Lui ne s’émeut pas outre mesure du meeting d’Eric Zemmour dans sa ville. C’est plutôt sa présence dans le débat public qui l’interpelle. « Je ne trouve pas ça normal qu’il ait autant de visibilité. Il est raciste, islamophobe, antisémite et on le laisse s’exprimer en toute impunité », déplore Samir. « Les gens savent que c’est une personne dangereuse. Ce sont les médias qui font sa com’. » Quel effet a sur lui cette médiatisation, ces discours ? « Je n’écoute plus les informations, répond Samir. Je crois qu’il ne faut pas rebondir sur chaque phrase, c’est lui accorder du crédit. »

 Quand j’entends ce racisme, ça me
fait peur.

Sur le zinc d’un café de Sevran, Caramba et son ami Laurent partagent le même rejet de ce candidat d’extrême-droite. Cravate et veste cintrée, Caramba s’attarde sur le manque « de respect » du polémiste. Ce n’est « pas digne » de l’idée qu’il se fait d’un homme politique. A 62 ans, Caramba a bossé 21 ans de sa vie en tant qu’agent d’entretien à Roissy. Il a été licencié depuis. Et pour lui, la France reste « le pays des droits de l’Homme ». C’est qu’il l’a motivé à venir dans sa jeunesse, insiste-t-il. « Quand j’entends ce racisme, ça me fait peur », confie Caramba.

Au café avec Caramba à Sevran, qui confie lui aussi sa peur du racisme ambiant.

Spontanément, Caramba dit, lui aussi, son attachement à la France. Il parle de ses années de travail acharné, de ses enfants. Son fils a fait un master, il est comptable et a une bonne situation, raconte-il fièrement. Comme s’il devait se justifier des discours de haine qu’Eric Zemmour tient non loin de ce bar paisible.

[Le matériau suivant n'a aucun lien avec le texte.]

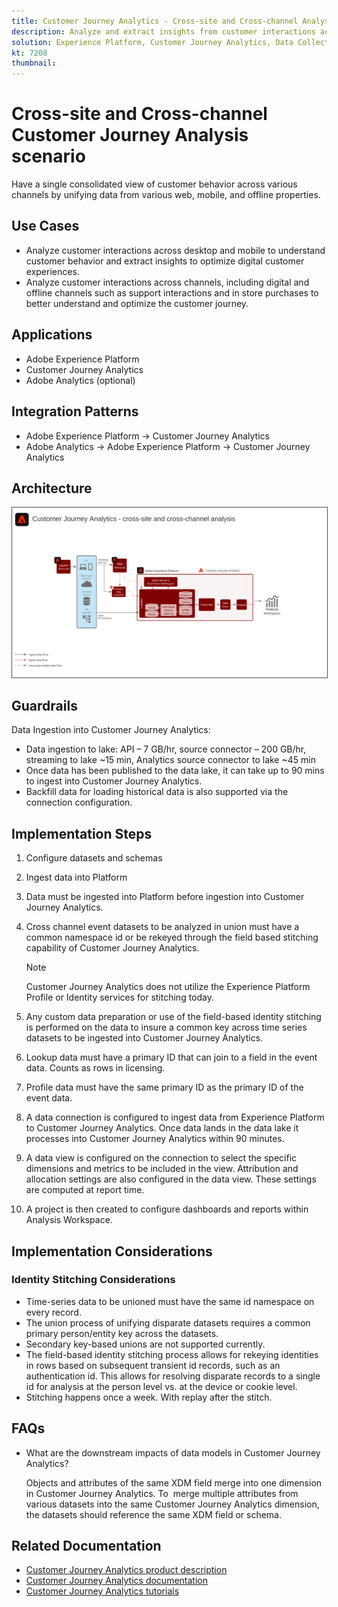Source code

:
 ```yaml
---
title: Customer Journey Analytics - Cross-site and Cross-channel Analysis scenario
description: Analyze and extract insights from customer interactions across the customer journey.
solution: Experience Platform, Customer Journey Analytics, Data Collection
kt: 7208
thumbnail: 
---
```


# Cross-site and Cross-channel Customer Journey Analysis scenario

Have a single consolidated view of customer behavior across various channels by unifying data from various web, mobile, and offline properties.

## Use Cases

* Analyze customer interactions across desktop and mobile to understand customer behavior and extract insights to optimize digital customer experiences.
* Analyze customer interactions across channels, including digital and offline channels such as support interactions and in store purchases to better understand and optimize the customer journey. 

## Applications

* Adobe Experience Platform
* Customer Journey Analytics
* Adobe Analytics (optional)

## Integration Patterns

* Adobe Experience Platform → Customer Journey Analytics
* Adobe Analytics → Adobe Experience Platform → Customer Journey Analytics

## Architecture

<img src="assets/CJA.svg" alt="Reference architecture for the Customer Journey Analytics Blueprint" style="border:1px solid #4a4a4a" />

## Guardrails

Data Ingestion into Customer Journey Analytics:

* Data ingestion to lake: API – 7 GB/hr, source connector – 200 GB/hr, streaming to lake ~15 min, Analytics source connector to lake ~45 min
* Once data has been published to the data lake, it can take up to 90 mins to ingest into Customer Journey Analytics.
* Backfill data for loading historical data is also supported via the connection configuration.

## Implementation Steps

1. Configure datasets and schemas 
1. Ingest data into Platform
1. Data must be ingested into Platform before ingestion into Customer Journey Analytics. 
1. Cross channel event datasets to be analyzed in union must have a common namespace id or be rekeyed through the field based stitching capability of Customer Journey Analytics. 
 
    >[!NOTE]
    >
    > Customer Journey Analytics does not utilize the Experience Platform Profile or Identity services for stitching today.

1. Any custom data preparation or use of the field-based identity stitching is performed on the data to insure a common key across time series datasets to be ingested into Customer Journey Analytics.
1. Lookup data must have a primary ID that can join to a field in the event data. Counts as rows in licensing. 
1. Profile data must have the same primary ID as the primary ID of the event data.
1. A data connection is configured to ingest data from Experience Platform to Customer Journey Analytics. Once data lands in the data lake it processes into Customer Journey Analytics within 90 minutes.
1. A data view is configured on the connection to select the specific dimensions and metrics to be included in the view. Attribution and allocation settings are also configured in the data view. These settings are computed at report time.
1. A project is then created to configure dashboards and reports within Analysis Workspace.

## Implementation Considerations

### Identity Stitching Considerations

* Time-series data to be unioned must have the same id namespace on every record.
* The union process of unifying disparate datasets requires a common primary person/entity key across the datasets. 
* Secondary key-based unions are not supported currently.
* The field-based identity stitching process allows for rekeying identities in rows based on subsequent transient id records, such as an authentication id. This allows for resolving disparate records to a single id for analysis at the person level vs. at the device or cookie level.
* Stitching happens once a week. With replay after the stitch.

## FAQs

* What are the downstream impacts of data models in Customer Journey Analytics?

    Objects and attributes of the same XDM field merge into one dimension in Customer Journey Analytics. To  merge multiple attributes from various datasets into the same Customer Journey Analytics dimension, the datasets should reference the same XDM field or schema.

## Related Documentation

* [Customer Journey Analytics product description](https://helpx.adobe.com/legal/product-descriptions/customer-journey-analytics.html)
* [Customer Journey Analytics documentation](https://experienceleague.adobe.com/docs/customer-journey-analytics.html)
* [Customer Journey Analytics tutorials](https://experienceleague.adobe.com/docs/customer-journey-analytics-learn/tutorials/overview.html)




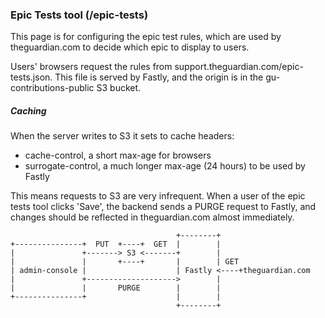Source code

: ### Epic Tests tool (/epic-tests)

This page is for configuring the epic test rules, which are used by theguardian.com to decide which epic to display to users.

Users' browsers request the rules from support.theguardian.com/epic-tests.json. This file is served by Fastly, and the origin is in the gu-contributions-public S3 bucket.

##### Caching
When the server writes to S3 it sets to cache headers:
- cache-control, a short max-age for browsers
- surrogate-control, a much longer max-age (24 hours) to be used by Fastly

This means requests to S3 are very infrequent.
When a user of the epic tests tool clicks 'Save', the backend sends a PURGE request to Fastly, and changes should be reflected in theguardian.com almost immediately.

```
                                     +--------+
+---------------+  PUT  +----+  GET  |        |
|               +-------> S3 <-------+        |
|               |       +----+       |        | GET
| admin-console |                    | Fastly <----+theguardian.com
|               +-------------------->        |
|               |       PURGE        |        |
+---------------+                    |        |
                                     +--------+
```
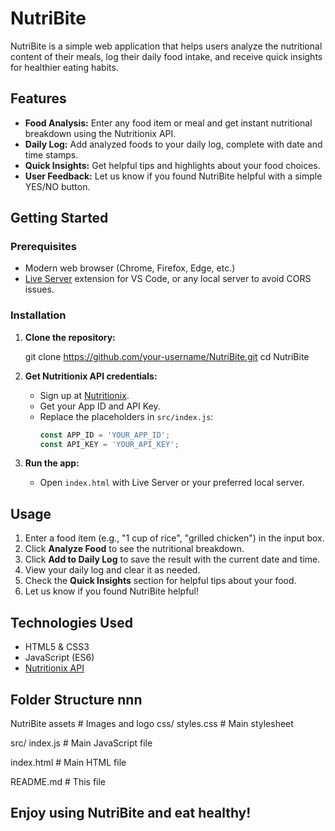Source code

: # NutriBite

NutriBite is a simple web application that helps users analyze the nutritional content of their meals, log their daily food intake, and receive quick insights for healthier eating habits.

## Features

- **Food Analysis:** Enter any food item or meal and get instant nutritional breakdown using the Nutritionix API.
- **Daily Log:** Add analyzed foods to your daily log, complete with date and time stamps.
- **Quick Insights:** Get helpful tips and highlights about your food choices.
- **User Feedback:** Let us know if you found NutriBite helpful with a simple YES/NO button.

## Getting Started

### Prerequisites

- Modern web browser (Chrome, Firefox, Edge, etc.)
- [Live Server](https://marketplace.visualstudio.com/items?itemName=ritwickdey.LiveServer) extension for VS Code, or any local server to avoid CORS issues.

### Installation

1. **Clone the repository:**
    
    git clone https://github.com/your-username/NutriBite.git
    cd NutriBite
    

2. **Get Nutritionix API credentials:**
    - Sign up at [Nutritionix](https://www.nutritionix.com/business/api).
    - Get your App ID and API Key.
    - Replace the placeholders in `src/index.js`:
      ```js
      const APP_ID = 'YOUR_APP_ID';
      const API_KEY = 'YOUR_API_KEY';
      ```

3. **Run the app:**
    - Open `index.html` with Live Server or your preferred local server.

## Usage

1. Enter a food item (e.g., "1 cup of rice", "grilled chicken") in the input box.
2. Click **Analyze Food** to see the nutritional breakdown.
3. Click **Add to Daily Log** to save the result with the current date and time.
4. View your daily log and clear it as needed.
5. Check the **Quick Insights** section for helpful tips about your food.
6. Let us know if you found NutriBite helpful!

## Technologies Used

- HTML5 & CSS3
- JavaScript (ES6)
- [Nutritionix API](https://www.nutritionix.com/business/api)

## Folder Structure nnn


NutriBite
assets
                # Images and logo
css/
  styles.css    # Main stylesheet

src/
    index.js     # Main JavaScript file

index.html       # Main HTML file

README.md        # This file



## Enjoy using NutriBite and eat healthy! 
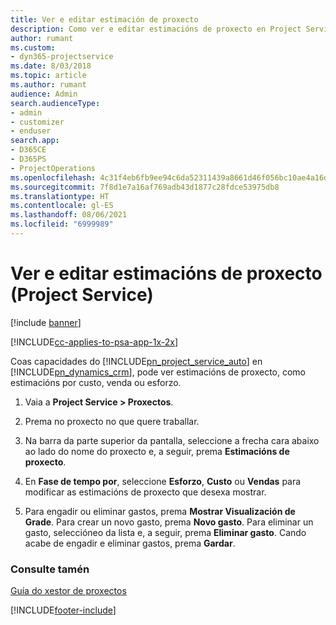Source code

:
 ```yaml
---
title: Ver e editar estimación de proxecto
description: Como ver e editar estimacións de proxecto en Project Service
author: rumant
ms.custom:
- dyn365-projectservice
ms.date: 8/03/2018
ms.topic: article
ms.author: rumant
audience: Admin
search.audienceType:
- admin
- customizer
- enduser
search.app:
- D365CE
- D365PS
- ProjectOperations
ms.openlocfilehash: 4c31f4eb6fb9ee94c6da52311439a8661d46f056bc10ae4a16dd53642e2338fe
ms.sourcegitcommit: 7f8d1e7a16af769adb43d1877c28fdce53975db8
ms.translationtype: HT
ms.contentlocale: gl-ES
ms.lasthandoff: 08/06/2021
ms.locfileid: "6999989"
---
```

# <a name="view-and-edit-project-estimates-project-service"></a>Ver e editar estimacións de proxecto (Project Service)

[!include [banner](../includes/psa-now-project-operations.md)]

[!INCLUDE[cc-applies-to-psa-app-1x-2x](../includes/cc-applies-to-psa-app-1x-2x.md)]

Coas capacidades do [!INCLUDE[pn_project_service_auto](../includes/pn-project-service-auto.md)] en [!INCLUDE[pn_dynamics_crm](../includes/pn-dynamics-crm.md)], pode ver estimacións de proxecto, como estimacións por custo, venda ou esforzo.  
  
1.  Vaia a **Project Service > Proxectos**.  
  
2.  Prema no proxecto no que quere traballar.  
  
3.  Na barra da parte superior da pantalla, seleccione a frecha cara abaixo ao lado do nome do proxecto e, a seguir, prema **Estimacións de proxecto**.  
  
4.  En **Fase de tempo por**, seleccione **Esforzo**, **Custo** ou **Vendas** para modificar as estimacións de proxecto que desexa mostrar.  
  
5.  Para engadir ou eliminar gastos, prema **Mostrar Visualización de Grade**. Para crear un novo gasto, prema **Novo gasto**. Para eliminar un gasto, seleccióneo da lista e, a seguir, prema **Eliminar gasto**. Cando acabe de engadir e eliminar gastos, prema **Gardar**.  
  
### <a name="see-also"></a>Consulte tamén  
 [Guía do xestor de proxectos](../psa/project-manager-guide.md)


[!INCLUDE[footer-include](../includes/footer-banner.md)]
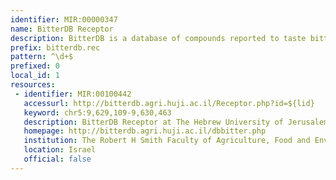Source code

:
 ```yaml
---
identifier: MIR:00000347
name: BitterDB Receptor
description: BitterDB is a database of compounds reported to taste bitter to humans. The compounds can be searched by name, chemical structure, similarity to other bitter compounds, association with a particular human bitter taste receptor, and so on. The database also contains information on mutations in bitter taste receptors that were shown to influence receptor activation by bitter compounds. The aim of BitterDB is to facilitate studying the chemical features associated with bitterness. This collection references receptors.
prefix: bitterdb.rec
pattern: ^\d+$
prefixed: 0
local_id: 1
resources:
 - identifier: MIR:00100442
   accessurl: http://bitterdb.agri.huji.ac.il/Receptor.php?id=${lid}
   keyword: chr5:9,629,109-9,630,463
   description: BitterDB Receptor at The Hebrew University of Jerusalem
   homepage: http://bitterdb.agri.huji.ac.il/dbbitter.php
   institution: The Robert H Smith Faculty of Agriculture, Food and Environment, The Institute of Biochemistry, Food Science and Nutrition, The Hebrew University of Jerusalem, Rehovot
   location: Israel
   official: false
---
```

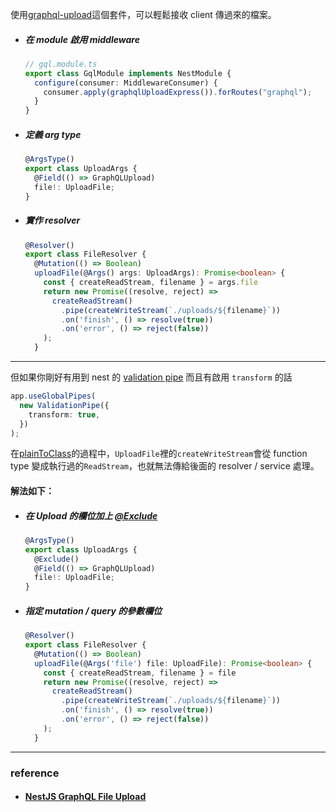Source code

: 使用[graphql-upload](https://www.npmjs.com/package/graphql-upload)這個套件，可以輕鬆接收 client 傳過來的檔案。

- ##### 在 module 啟用 middleware

  ```ts
  // gql.module.ts
  export class GqlModule implements NestModule {
    configure(consumer: MiddlewareConsumer) {
      consumer.apply(graphqlUploadExpress()).forRoutes("graphql");
    }
  }
  ```

- ##### 定義 arg type

  ```ts
  @ArgsType()
  export class UploadArgs {
    @Field(() => GraphQLUpload)
    file!: UploadFile;
  }
  ```

- ##### 實作 resolver

  ```ts
  @Resolver()
  export class FileResolver {
    @Mutation(() => Boolean)
    uploadFile(@Args() args: UploadArgs): Promise<boolean> {
      const { createReadStream, filename } = args.file
      return new Promise((resolve, reject) =>
        createReadStream()
          .pipe(createWriteStream(`./uploads/${filename}`))
          .on('finish', () => resolve(true))
          .on('error', () => reject(false))
      );
    }
  ```

---

但如果你剛好有用到 nest 的 [validation pipe](https://docs.nestjs.com/techniques/validation#auto-validation) 而且有啟用 `transform` 的話

```ts
app.useGlobalPipes(
  new ValidationPipe({
    transform: true,
  })
);
```

在[plainToClass](https://github.com/typestack/class-transformer#plaintoclass)的過程中，`UploadFile`裡的`createWriteStream`會從 function type 變成執行過的`ReadStream`，也就無法傳給後面的 resolver / service 處理。

#### 解法如下：

- ##### 在 Upload 的欄位加上 [@Exclude](https://github.com/typestack/class-transformer#skipping-specific-properties)

  ```ts
  @ArgsType()
  export class UploadArgs {
    @Exclude()
    @Field(() => GraphQLUpload)
    file!: UploadFile;
  }
  ```

- ##### 指定 mutation / query 的參數欄位

  ```ts
  @Resolver()
  export class FileResolver {
    @Mutation(() => Boolean)
    uploadFile(@Args('file') file: UploadFile): Promise<boolean> {
      const { createReadStream, filename } = file
      return new Promise((resolve, reject) =>
        createReadStream()
          .pipe(createWriteStream(`./uploads/${filename}`))
          .on('finish', () => resolve(true))
          .on('error', () => reject(false))
      );
    }
  ```

---

### reference

- #### [NestJS GraphQL File Upload](https://stephen-knutter.github.io/2020-02-07-nestjs-graphql-file-upload/)
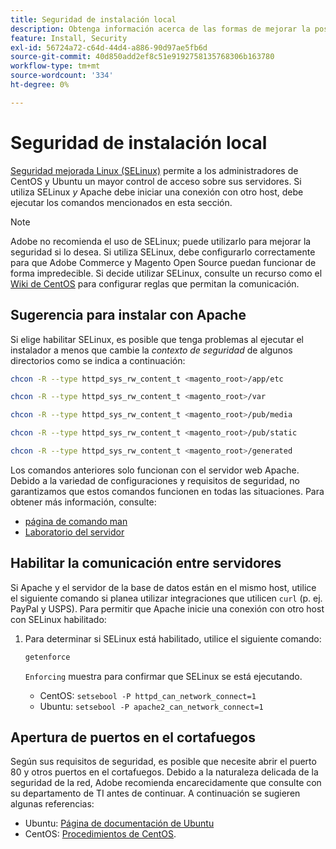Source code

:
 ```yaml
---
title: Seguridad de instalación local
description: Obtenga información acerca de las formas de mejorar la postura de seguridad de la instalación local de Adobe Commerce o Magento Open Source.
feature: Install, Security
exl-id: 56724a72-c64d-44d4-a886-90d97ae5fb6d
source-git-commit: 40d850add2ef8c51e9192758135768306b163780
workflow-type: tm+mt
source-wordcount: '334'
ht-degree: 0%

---
```


# Seguridad de instalación local

[Seguridad mejorada Linux (SELinux)](https://selinuxproject.org/page/Main_Page) permite a los administradores de CentOS y Ubuntu un mayor control de acceso sobre sus servidores. Si utiliza SELinux *y* Apache debe iniciar una conexión con otro host, debe ejecutar los comandos mencionados en esta sección.

>[!NOTE]
>
>Adobe no recomienda el uso de SELinux; puede utilizarlo para mejorar la seguridad si lo desea. Si utiliza SELinux, debe configurarlo correctamente para que Adobe Commerce y Magento Open Source puedan funcionar de forma impredecible. Si decide utilizar SELinux, consulte un recurso como el [Wiki de CentOS](https://wiki.centos.org/HowTos/SELinux) para configurar reglas que permitan la comunicación.

## Sugerencia para instalar con Apache

Si elige habilitar SELinux, es posible que tenga problemas al ejecutar el instalador a menos que cambie la *contexto de seguridad* de algunos directorios como se indica a continuación:

```bash
chcon -R --type httpd_sys_rw_content_t <magento_root>/app/etc
```

```bash
chcon -R --type httpd_sys_rw_content_t <magento_root>/var
```

```bash
chcon -R --type httpd_sys_rw_content_t <magento_root>/pub/media
```

```bash
chcon -R --type httpd_sys_rw_content_t <magento_root>/pub/static
```

```bash
chcon -R --type httpd_sys_rw_content_t <magento_root>/generated
```

Los comandos anteriores solo funcionan con el servidor web Apache. Debido a la variedad de configuraciones y requisitos de seguridad, no garantizamos que estos comandos funcionen en todas las situaciones. Para obtener más información, consulte:

* [página de comando man](https://linux.die.net/man/8/httpd_selinux)
* [Laboratorio del servidor](https://www.serverlab.ca/tutorials/linux/web-servers-linux/configuring-selinux-policies-for-apache-web-servers/)

## Habilitar la comunicación entre servidores

Si Apache y el servidor de la base de datos están en el mismo host, utilice el siguiente comando si planea utilizar integraciones que utilicen `curl` (p. ej. PayPal y USPS).
Para permitir que Apache inicie una conexión con otro host con SELinux habilitado:

1. Para determinar si SELinux está habilitado, utilice el siguiente comando:

   ```bash
   getenforce
   ```

   `Enforcing` muestra para confirmar que SELinux se está ejecutando.

   * CentOS: `setsebool -P httpd_can_network_connect=1`
   * Ubuntu: `setsebool -P apache2_can_network_connect=1`

## Apertura de puertos en el cortafuegos

Según sus requisitos de seguridad, es posible que necesite abrir el puerto 80 y otros puertos en el cortafuegos. Debido a la naturaleza delicada de la seguridad de la red, Adobe recomienda encarecidamente que consulte con su departamento de TI antes de continuar. A continuación se sugieren algunas referencias:

* Ubuntu: [Página de documentación de Ubuntu](https://help.ubuntu.com/community/IptablesHowTo)
* CentOS: [Procedimientos de CentOS](https://wiki.centos.org/HowTos%282f%29Network%282f%29IPTables.html).
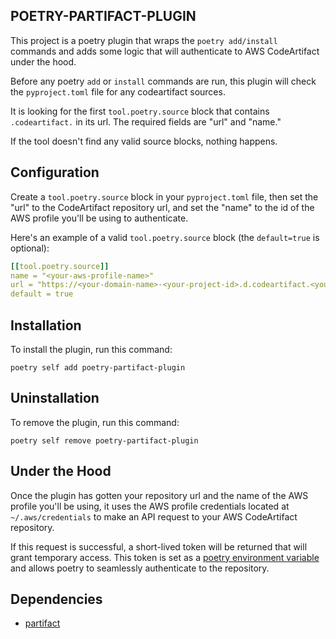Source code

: ## POETRY-PARTIFACT-PLUGIN

This project is a poetry plugin that wraps the `poetry add/install` commands and adds some logic
that will authenticate to AWS CodeArtifact under the hood.

Before any poetry `add` or `install` commands are run, this plugin will check the `pyproject.toml` file
for any codeartifact sources.

It is looking for the first `tool.poetry.source` block that contains `.codeartifact.` in its url. 
The required fields are "url" and "name."

If the tool doesn't find any valid source blocks, nothing happens.

## Configuration

Create a `tool.poetry.source` block in your `pyproject.toml` file, then set the "url" to the CodeArtifact repository url, and set the "name" to the id of the AWS profile you'll be using to authenticate.

Here's an example of a valid `tool.poetry.source` block (the `default=true` is optional):
```yaml
[[tool.poetry.source]]
name = "<your-aws-profile-name>"
url = "https://<your-domain-name>-<your-project-id>.d.codeartifact.<your-region>.amazonaws.com/pypi/<your-repo-name>/simple/"
default = true
```

## Installation

To install the plugin, run this command:

```shell
poetry self add poetry-partifact-plugin
```

## Uninstallation

To remove the plugin, run this command:

```shell
poetry self remove poetry-partifact-plugin
```

## Under the Hood

Once the plugin has gotten your repository url and the name of the AWS profile you'll be using, it  uses the AWS profile credentials located at `~/.aws/credentials` to make an API request to your AWS CodeArtifact repository.

If this request is successful, a short-lived token will be returned that will grant temporary access.
This token is set as a [poetry environment variable](https://python-poetry.org/docs/configuration/#using-environment-variables) and allows poetry to seamlessly authenticate to the repository.

## Dependencies

* [partifact](https://github.com/Validus-Risk-Management/partifact)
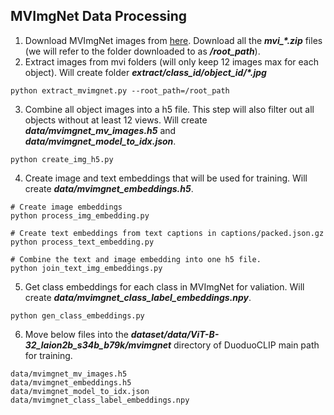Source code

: ## MVImgNet Data Processing

1. Download MVImgNet images from [here](https://github.com/GAP-LAB-CUHK-SZ/MVImgNet). Download all the ***mvi_\*.zip*** files (we will refer to the folder downloaded to as ***/root_path***).
2. Extract images from mvi folders (will only keep 12 images max for each object). Will create folder ***extract/class_id/object_id/\*.jpg***
```
python extract_mvimgnet.py --root_path=/root_path
```
3. Combine all object images into a h5 file. This step will also filter out all objects without at least 12 views. Will create ***data/mvimgnet_mv_images.h5*** and ***data/mvimgnet_model_to_idx.json***.
```
python create_img_h5.py
```
4. Create image and text embeddings that will be used for training. Will create ***data/mvimgnet_embeddings.h5***.
```
# Create image embeddings
python process_img_embedding.py

# Create text embeddings from text captions in captions/packed.json.gz
python process_text_embedding.py

# Combine the text and image embedding into one h5 file.
python join_text_img_embeddings.py
```
5. Get class embeddings for each class in MVImgNet for valiation. Will create ***data/mvimgnet_class_label_embeddings.npy***.
```
python gen_class_embeddings.py
```
6. Move below files into the ***dataset/data/ViT-B-32_laion2b_s34b_b79k/mvimgnet*** directory of DuoduoCLIP main path for training.
```
data/mvimgnet_mv_images.h5
data/mvimgnet_embeddings.h5
data/mvimgnet_model_to_idx.json
data/mvimgnet_class_label_embeddings.npy
```
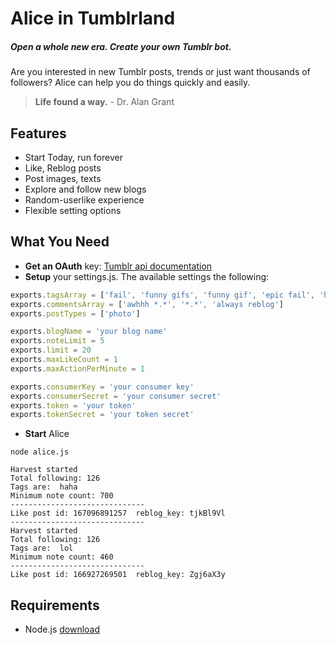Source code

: # Alice in Tumblrland
##### Open a whole new era. Create your own Tumblr bot.
Are you interested in new Tumblr posts, trends or just want thousands of followers? Alice can help you do things quickly and easily.

> **Life found a way.** - Dr. Alan Grant

## Features

 - Start Today, run forever
 - Like, Reblog posts
 - Post images, texts
 - Explore and follow new blogs
 - Random-userlike experience
 - Flexible setting options

## What You Need
+ **Get an OAuth** key: [Tumblr api documentation](https://www.tumblr.com/docs/en/api/v2)
+ **Setup** your settings.js. The available settings the following:
```javascript
exports.tagsArray = ['fail', 'funny gifs', 'funny gif', 'epic fail', 'haha', 'lol', 'funny']
exports.commentsArray = ['awhhh *.*', '*.*', 'always reblog']
exports.postTypes = ['photo']

exports.blogName = 'your blog name'
exports.noteLimit = 5
exports.limit = 20
exports.maxLikeCount = 1
exports.maxActionPerMinute = 1

exports.consumerKey = 'your consumer key'
exports.consumerSecret = 'your consumer secret'
exports.token = 'your token'
exports.tokenSecret = 'your token secret'
```
+ **Start** Alice
``` 
node alice.js
```
```
Harvest started
Total following: 126
Tags are:  haha
Minimum note count: 700
------------------------------
Like post id: 167096891257  reblog_key: tjkBl9Vl
------------------------------
Harvest started
Total following: 126
Tags are:  lol
Minimum note count: 460
------------------------------
Like post id: 166927269501  reblog_key: Zgj6aX3y
```
## Requirements
+ Node.js [download](https://nodejs.org/en/#download)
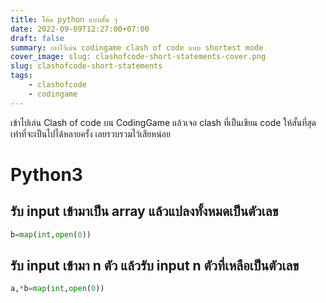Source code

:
 ```yaml
---
title: โค้ด python แบบสั้น ๆ
date: 2022-09-09T12:27:00+07:00
draft: false
summary: เอาไว้เล่น codingame clash of code แบบ shortest mode
cover_image: slug: clashofcode-short-statements-cover.png
slug: clashofcode-short-statements
tags:
    - clashofcode
    - codingame
---
```


เข้าไปเล่น Clash of code บน CodingGame แล้วเจอ clash ที่เป็นเขียน code ให้สั้นที่สุดเท่าที่จะเป็นไปได้หลายครั้ง เลยรวบรวมไว้เสียหน่อย

# Python3

## รับ input เข้ามาเป็น array แล้วแปลงทั้งหมดเป็นตัวเลข

```python
b=map(int,open(0))
```

## รับ input เข้ามา n ตัว แล้วรับ input n ตัวที่เหลือเป็นตัวเลข

```python
a,*b=map(int,open(0))
```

Laurent, qui lui aussi travaille à Roissy, vient en renfort démonter le discours du polémiste et son obsession pour l’Islam : « Moi, je suis chrétien et lui est musulman. On s’en fout ! Si je bois du rhum, je ne vais pas lui proposer et point. Il faut respecter les gens ». Les comparses se regardent et rigolent (on en a bien besoin).